Copy out every entry that follows, without a single picture.

■ ■ ■ ■ ■ ■ ■

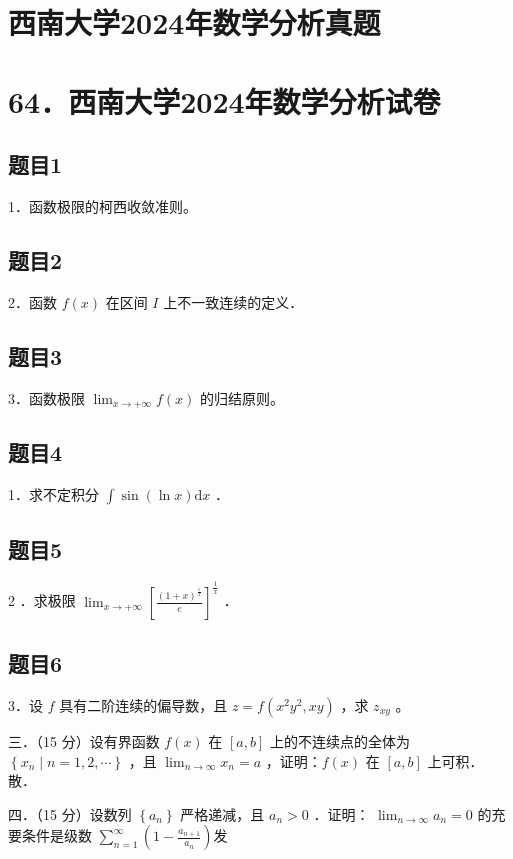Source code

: \documentclass{article}
\begin{document}
\section*{西南大学2024年数学分析真题}
\section*{64．西南大学2024年数学分析试卷}

\subsection{题目1}
1．函数极限的柯西收敛准则。

\subsection{题目2}
2．函数 \(f(x)\) 在区间 \(I\) 上不一致连续的定义．

\subsection{题目3}
3．函数极限 \(\lim _{x \rightarrow+\infty} f(x)\) 的归结原则。

\subsection{题目4}
1．求不定积分 \(\int \sin (\ln x) \mathrm{d} x\) ．

\subsection{题目5}
2 ．求极限 \(\lim _{x \rightarrow+\infty}\left[\frac{(1+x)^{\frac{1}{x}}}{e}\right]^{\frac{1}{x}}\) ．

\subsection{题目6}
3．设 \(f\) 具有二阶连续的偏导数，且 \(z=f\left(x^{2} y^{2}, x y\right)\) ，求 \(z_{x y}\) 。

三．（15 分）设有界函数 \(f(x)\) 在 \([a, b]\) 上的不连续点的全体为 \(\left\{x_{n} \mid n=1,2, \cdots\right\}\) ，且 \(\lim _{n \rightarrow \infty} x_{n}=a\) ，证明：\(f(x)\) 在 \([a, b]\) 上可积．\\
散．

四．（15 分）设数列 \(\left\{a_{n}\right\}\) 严格递减，且 \(a_{n}>0\) ．证明： \(\lim _{n \rightarrow \infty} a_{n}=0\) 的充要条件是级数 \(\sum_{n=1}^{\infty}\left(1-\frac{a_{n+1}}{a_{n}}\right)\)发
\end{document}
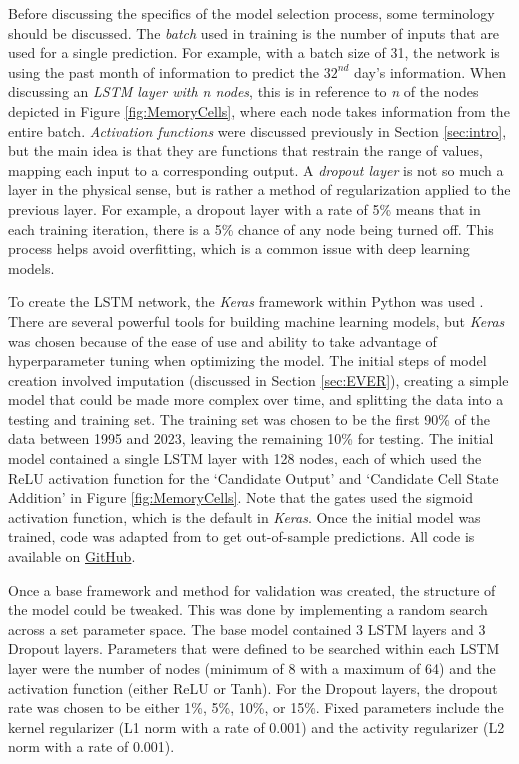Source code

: Before discussing the specifics of the model selection process, some terminology should be discussed. The \textit{batch} used in training is the number of inputs that are used for a single prediction. For example, with a batch size of 31, the network is using the past month of information to predict the $32^{nd}$ day's information. When discussing an \textit{LSTM layer with n nodes}, this is in reference to \textit{n} of the nodes depicted in Figure \ref{fig:MemoryCells}, where each node takes information from the entire batch. \textit{Activation functions} were discussed previously in Section \ref{sec:intro}, but the main idea is that they are functions that restrain the range of values, mapping each input to a corresponding output. A \textit{dropout layer} is not so much a layer in the physical sense, but is rather a method of regularization applied to the previous layer. For example, a dropout layer with a rate of 5\% means that in each training iteration, there is a 5\% chance of any node being turned off. This process helps avoid over\-fitting, which is a common issue with deep learning models.

To create the LSTM network, the \textit{Keras} framework within Python was used \citep{chollet2015keras}. There are several powerful tools for building machine learning models, but \textit{Keras} was chosen because of the ease of use and ability to take advantage of hyperparameter tuning when optimizing the model. The initial steps of model creation involved imputation (discussed in Section \ref{sec:EVER}), creating a simple model that could be made more complex over time, and splitting the data into a testing and training set. The training set was chosen to be the first 90\% of the data between 1995 and 2023, leaving the remaining 10\% for testing. The initial model contained a single LSTM layer with 128 nodes, each of which used the ReLU activation function for the `Candidate Output' and `Candidate Cell State Addition' in Figure \ref{fig:MemoryCells}. Note that the gates used the sigmoid activation function, which is the default in \textit{Keras}. Once the initial model was trained, code was adapted from \cite{lstmkeras} to get out-of-sample predictions. All code is available on \href{https://github.com/lliucci/Writing-Project}{GitHub}.

Once a base framework and method for validation was created, the structure of the model could be tweaked. This was done by implementing a random search across a set parameter space. The base model contained 3 LSTM layers and 3 Dropout layers. Parameters that were defined to be searched within each LSTM layer were the number of nodes (minimum of 8 with a maximum of 64) and the activation function (either ReLU or Tanh). For the Dropout layers, the dropout rate was chosen to be either 1\%, 5\%, 10\%, or 15\%. Fixed parameters include the kernel regularizer (L1 norm with a rate of 0.001) and the activity regularizer (L2 norm with a rate of 0.001).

■ ■ ■ ■ ■ ■ ■

Response box -
Source code

: \documentclass{article}
\begin{document}
\section*{西南大学2024年数学分析真题}
\section*{64．西南大学2024年数学分析试卷}

\subsection{题目1}
1．函数极限的柯西收敛准则。

\subsection{题目2}
2．函数 \(f(x)\) 在区间 \(I\) 上不一致连续的定义．

\subsection{题目3}
3．函数极限 \(\lim _{x \rightarrow+\infty} f(x)\) 的归结原则。

\subsection{题目4}
1．求不定积分 \(\int \sin (\ln x) \mathrm{d} x\) ．

\subsection{题目5}
2 ．求极限 \(\lim _{x \rightarrow+\infty}\left[\frac{(1+x)^{\frac{1}{x}}}{e}\right]^{\frac{1}{x}}\) ．

\subsection{题目6}
3．设 \(f\) 具有二阶连续的偏导数，且 \(z=f\left(x^{2} y^{2}, x y\right)\) ，求 \(z_{x y}\) 。

三．（15 分）设有界函数 \(f(x)\) 在 \([a, b]\) 上的不连续点的全体为 \(\left\{x_{n} \mid n=1,2, \cdots\right\}\) ，且 \(\lim _{n \rightarrow \infty} x_{n}=a\) ，证明：\(f(x)\) 在 \([a, b]\) 上可积．\\
散．

四．（15 分）设数列 \(\left\{a_{n}\right\}\) 严格递减，且 \(a_{n}>0\) ．证明： \(\lim _{n \rightarrow \infty} a_{n}=0\) 的充要条件是级数 \(\sum_{n=1}^{\infty}\left(1-\frac{a_{n+1}}{a_{n}}\right)\)发
\end{document}
Source code

: Before discussing the specifics of the model selection process, some terminology should be discussed. The \textit{batch} used in training is the number of inputs that are used for a single prediction. For example, with a batch size of 31, the network is using the past month of information to predict the $32^{nd}$ day's information. When discussing an \textit{LSTM layer with n nodes}, this is in reference to \textit{n} of the nodes depicted in Figure \ref{fig:MemoryCells}, where each node takes information from the entire batch. \textit{Activation functions} were discussed previously in Section \ref{sec:intro}, but the main idea is that they are functions that restrain the range of values, mapping each input to a corresponding output. A \textit{dropout layer} is not so much a layer in the physical sense, but is rather a method of regularization applied to the previous layer. For example, a dropout layer with a rate of 5\% means that in each training iteration, there is a 5\% chance of any node being turned off. This process helps avoid over\-fitting, which is a common issue with deep learning models.

To create the LSTM network, the \textit{Keras} framework within Python was used \citep{chollet2015keras}. There are several powerful tools for building machine learning models, but \textit{Keras} was chosen because of the ease of use and ability to take advantage of hyperparameter tuning when optimizing the model. The initial steps of model creation involved imputation (discussed in Section \ref{sec:EVER}), creating a simple model that could be made more complex over time, and splitting the data into a testing and training set. The training set was chosen to be the first 90\% of the data between 1995 and 2023, leaving the remaining 10\% for testing. The initial model contained a single LSTM layer with 128 nodes, each of which used the ReLU activation function for the `Candidate Output' and `Candidate Cell State Addition' in Figure \ref{fig:MemoryCells}. Note that the gates used the sigmoid activation function, which is the default in \textit{Keras}. Once the initial model was trained, code was adapted from \cite{lstmkeras} to get out-of-sample predictions. All code is available on \href{https://github.com/lliucci/Writing-Project}{GitHub}.

Once a base framework and method for validation was created, the structure of the model could be tweaked. This was done by implementing a random search across a set parameter space. The base model contained 3 LSTM layers and 3 Dropout layers. Parameters that were defined to be searched within each LSTM layer were the number of nodes (minimum of 8 with a maximum of 64) and the activation function (either ReLU or Tanh). For the Dropout layers, the dropout rate was chosen to be either 1\%, 5\%, 10\%, or 15\%. Fixed parameters include the kernel regularizer (L1 norm with a rate of 0.001) and the activity regularizer (L2 norm with a rate of 0.001).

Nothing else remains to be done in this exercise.